Kroll Sees Modest Cap Rate Hikes if Treasury Yields Don’t Climb Too Much
June 13, 2022 | James Sprow | Blue Vault
Capitalization rates, or yields that property investors seek from their investments, generally have changed as risk-free interest rates have moved. At times, those movements have been substantial.
But as long as the yield on the 10-year Treasury note – the risk-free rate of return – doesn’t increase by more than one or two percent from where it is now, cap rates should increase only modestly, according to Kroll Bond Rating Agency. As cap rates increase, property prices decline, all other things remaining unchanged.
The rating agency made its determination after evaluating cap rates changes over the last 50 years. It analyzed cap rate data on more than 115,000 loans totaling $1.32 trillion compiled through the American Council of Life Insurers’ commercial mortgage commitment database and nearly 130,000 CMBS loans in the Trepp Inc. database. Those were in CMBS deals issued between 1996 and the first quarter of this year. It took reported property-level net cash flow and dividing that by collateral appraised values to come up with cap rates.
It found that cap rates typically have moved with interest rates. As the latter increased, so did cap rates, but often the difference between the two changed, widening during periods of illiquidity and otherwise tightening. So, the relationship between the two isn’t static.
Kroll determined that cap rate increases could be small, depending on the types of loans made. But it noted that during a period of extended rate increases, particularly if coupled with a period of stagnant economic conditions (stagflation), cap rates would increase more sharply, as they did between the 1970s and 1980s.
It found that between 1995 and 1999, cap rates remained within a 100-basis-point band between 9 percent and 10 percent, while interest rates during that period moved from 4.66 percent to 6.78 percent, a 212-bp difference.
The remained flat or declined during two other periods since 1996, when interest rates had climbed over a span of at least two years.
Similarly, between 2016 and 2021, cap rates remained between 5 percent and 5.6 percent, while interest rates moved from 0.65 percent to 3.04 percent.

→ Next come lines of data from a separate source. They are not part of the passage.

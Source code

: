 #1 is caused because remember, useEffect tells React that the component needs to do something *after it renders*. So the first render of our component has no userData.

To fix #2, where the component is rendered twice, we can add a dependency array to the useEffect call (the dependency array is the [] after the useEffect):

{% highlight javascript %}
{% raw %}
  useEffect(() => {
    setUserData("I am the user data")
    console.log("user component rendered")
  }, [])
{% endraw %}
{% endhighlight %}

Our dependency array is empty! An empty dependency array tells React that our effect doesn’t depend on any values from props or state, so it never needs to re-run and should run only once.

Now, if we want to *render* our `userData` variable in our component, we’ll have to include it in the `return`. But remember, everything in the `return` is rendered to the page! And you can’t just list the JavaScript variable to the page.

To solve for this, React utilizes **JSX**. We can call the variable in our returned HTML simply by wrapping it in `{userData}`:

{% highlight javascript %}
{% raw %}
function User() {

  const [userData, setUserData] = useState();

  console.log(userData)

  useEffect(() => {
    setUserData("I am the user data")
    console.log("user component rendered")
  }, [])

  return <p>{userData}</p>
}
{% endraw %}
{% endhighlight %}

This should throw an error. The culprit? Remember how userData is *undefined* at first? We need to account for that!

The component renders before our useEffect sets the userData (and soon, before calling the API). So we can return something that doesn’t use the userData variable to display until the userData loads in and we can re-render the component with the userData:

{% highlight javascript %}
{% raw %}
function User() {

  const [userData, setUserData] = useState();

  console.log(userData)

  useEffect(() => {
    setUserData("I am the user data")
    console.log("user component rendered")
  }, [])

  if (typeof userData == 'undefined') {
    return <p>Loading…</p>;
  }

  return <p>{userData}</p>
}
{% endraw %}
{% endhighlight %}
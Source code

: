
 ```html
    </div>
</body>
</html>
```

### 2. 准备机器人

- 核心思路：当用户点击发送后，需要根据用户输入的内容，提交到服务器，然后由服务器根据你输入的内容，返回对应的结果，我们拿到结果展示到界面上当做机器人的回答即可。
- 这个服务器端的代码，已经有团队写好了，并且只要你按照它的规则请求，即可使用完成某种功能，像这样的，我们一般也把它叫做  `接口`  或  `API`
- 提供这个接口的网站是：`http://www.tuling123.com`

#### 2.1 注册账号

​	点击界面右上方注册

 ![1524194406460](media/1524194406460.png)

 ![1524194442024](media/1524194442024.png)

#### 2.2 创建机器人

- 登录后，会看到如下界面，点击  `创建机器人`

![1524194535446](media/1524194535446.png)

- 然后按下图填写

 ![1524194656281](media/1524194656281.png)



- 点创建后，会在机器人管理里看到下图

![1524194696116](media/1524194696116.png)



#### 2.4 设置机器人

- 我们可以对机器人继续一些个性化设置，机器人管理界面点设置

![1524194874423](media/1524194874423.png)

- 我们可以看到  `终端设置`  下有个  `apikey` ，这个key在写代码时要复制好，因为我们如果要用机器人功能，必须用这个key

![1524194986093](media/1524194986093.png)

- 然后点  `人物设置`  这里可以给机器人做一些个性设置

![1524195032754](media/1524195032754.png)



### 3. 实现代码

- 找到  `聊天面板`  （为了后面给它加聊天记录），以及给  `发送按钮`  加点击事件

The widest spread between cap rates and interest rates took place between 2012 and 2013, when it was 476 bps, and between 2016 and 2017, when it was 452 bps. During the first quarter this year, the spread had narrowed to only 334 bps. It had been tighter on a number of occasions, between 2018 and 2019, when it was 284 bps. And in 2007, as property values were being inflated by cheap and plentiful debt capital, it was a mere 151 bps. In 2000, the spread was 234 bps.
The overall average spread between interest rates and cap rates was 334 bps, Kroll found.
The general decline in caps rates since 2019, when it was roughly 6 percent to now, has been attributed to relatively healthy economic conditions. Those conditions are led primarily by low unemployment and continued strong consumer spending, and the expectation for continued rent increases at multi-family and industrial properties.
Cap rates for multifamily and industrial properties reached their post-GFC lows during the first quarter, at 4.57 percent and 4.82 percent, respectively. For multifamily, the cap rate equates to a 262-bp premium to the 10-year Treasury yield, and for industrial, a 287-bp premium. In contrast, the cap rate for hotel properties during the period was 7.89 percent, for a 594-bp premium, and for retail, it was 5.77 percent, for a 382-bp spread. The office cap rate was 6 percent, for a 404-bp premium over Treasury.
Kroll found that cap rates tightened soon after the pandemic was declared in March 2020. It attributed that to lenders avoiding certain property types, such as hotels, which typically carry higher cap rates. Removing hotel loans from the mix helped lower the overall cap-rate picture.
Credit spreads are likely to widen as the war in Ukraine and China’s penchant for economic lockdowns as a strategy to combat the coronavirus pandemic continue. That, Kroll indicated, could put pressure on cap rates to increase, which would translate to lower property pricing, but it noted that as long as the 10-year Treasury doesn’t increase too much, the spread between interest rates and cap rates could tighten.